In January, South African Minister of Mineral and Petroleum Resources, Gwede Mantashe, called illegal mining “a war on the economy” which cost the country an estimated R60 billion in 2024 alone ($3 billion dollars). The same month, 78 bodies and 246 survivors were extracted from an illegal Stilfontein mine in a court-ordered operation following a months-long police siege. Elsewhere, illegal gold mining costs Ghana more than $2 billion annually.
But that’s only some of the damage, say Beech and Nthite.
“Illegal mining is a threat to the environment,” says Nthite, noting the South African Constitution says citizens are entitled to live in an environment that is not a threat to their health. “It doesn’t matter where illegal mining takes place, eventually it results in environmental catastrophes.”

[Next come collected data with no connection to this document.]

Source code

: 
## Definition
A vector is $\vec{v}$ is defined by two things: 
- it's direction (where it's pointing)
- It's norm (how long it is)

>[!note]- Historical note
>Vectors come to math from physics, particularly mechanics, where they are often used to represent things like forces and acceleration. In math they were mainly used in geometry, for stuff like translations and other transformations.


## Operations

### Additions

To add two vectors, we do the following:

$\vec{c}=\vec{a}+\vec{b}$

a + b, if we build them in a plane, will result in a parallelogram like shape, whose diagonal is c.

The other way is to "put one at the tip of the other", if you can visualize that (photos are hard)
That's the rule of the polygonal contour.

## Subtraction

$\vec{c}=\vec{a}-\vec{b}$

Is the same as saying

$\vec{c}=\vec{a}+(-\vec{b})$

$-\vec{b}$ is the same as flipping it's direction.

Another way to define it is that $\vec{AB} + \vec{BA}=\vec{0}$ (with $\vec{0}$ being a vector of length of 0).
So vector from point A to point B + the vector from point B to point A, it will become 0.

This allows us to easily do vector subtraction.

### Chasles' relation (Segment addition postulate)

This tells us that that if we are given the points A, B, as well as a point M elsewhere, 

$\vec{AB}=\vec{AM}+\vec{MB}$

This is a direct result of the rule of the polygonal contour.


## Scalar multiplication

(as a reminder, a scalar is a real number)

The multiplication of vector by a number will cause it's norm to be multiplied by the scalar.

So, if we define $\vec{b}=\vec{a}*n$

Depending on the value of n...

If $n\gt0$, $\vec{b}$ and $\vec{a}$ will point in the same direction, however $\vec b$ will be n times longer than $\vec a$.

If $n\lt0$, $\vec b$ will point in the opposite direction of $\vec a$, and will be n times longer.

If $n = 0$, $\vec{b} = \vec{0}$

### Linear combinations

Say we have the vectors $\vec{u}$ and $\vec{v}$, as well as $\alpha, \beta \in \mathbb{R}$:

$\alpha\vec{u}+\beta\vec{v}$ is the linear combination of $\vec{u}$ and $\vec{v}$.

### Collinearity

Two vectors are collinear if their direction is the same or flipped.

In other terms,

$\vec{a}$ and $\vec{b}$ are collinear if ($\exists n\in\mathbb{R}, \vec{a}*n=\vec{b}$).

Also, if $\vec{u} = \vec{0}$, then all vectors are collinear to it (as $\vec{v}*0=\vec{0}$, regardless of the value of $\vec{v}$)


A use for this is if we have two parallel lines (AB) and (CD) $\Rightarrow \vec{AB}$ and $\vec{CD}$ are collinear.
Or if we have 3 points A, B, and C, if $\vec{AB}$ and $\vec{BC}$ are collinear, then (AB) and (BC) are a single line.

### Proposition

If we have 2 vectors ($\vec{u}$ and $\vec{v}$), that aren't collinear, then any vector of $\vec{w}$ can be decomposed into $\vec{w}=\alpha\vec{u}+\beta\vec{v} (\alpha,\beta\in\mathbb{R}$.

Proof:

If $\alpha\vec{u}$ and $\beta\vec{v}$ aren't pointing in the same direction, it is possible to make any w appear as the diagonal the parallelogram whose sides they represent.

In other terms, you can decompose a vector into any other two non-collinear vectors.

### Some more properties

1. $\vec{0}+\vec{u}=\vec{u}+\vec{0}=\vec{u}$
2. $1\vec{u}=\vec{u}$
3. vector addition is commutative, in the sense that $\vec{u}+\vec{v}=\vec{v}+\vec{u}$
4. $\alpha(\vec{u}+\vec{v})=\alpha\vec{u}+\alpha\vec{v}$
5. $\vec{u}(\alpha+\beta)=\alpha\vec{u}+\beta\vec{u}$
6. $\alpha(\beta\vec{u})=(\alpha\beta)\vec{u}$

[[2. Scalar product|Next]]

Illegal mining also massively increases costs for legal mining, note Beech and Nthite, from increased security at the mines to employment and infrastructure costs. It’s a pervasive problem with many negative impacts, but that’s not an excuse for stakeholders not to act.
“I think the message has to always be, something can be done about it, if enough people have the will to do something about it,” says Beech.
Short-term, using social and labour plans to create sustainable relationships between mining companies and communities, and to get as many community members benefiting from legal mining as possible, may help, says Nthite. It can dissuade them from partaking in illegal mining, though the money on offer from mining cartels is tough to beat. The long-term solution requires governments to shift their approach and revamp mining legislation.
“At the moment, amendments are always focused on improving enforcement or extending consequences,” says Beech. “Instead, we need a framework for easy access to permits for small-scale miners and communities, easy access to support services, and easy access to new financing models. This has worked in a lot of countries in South America.”
The African continent has plentiful resources that can be mined efficiently on a very small scale, say Beech and Nthite, so regulating artisanal mining could create many benefits, including the more legal mining you have in place, the more you push out illegal mining.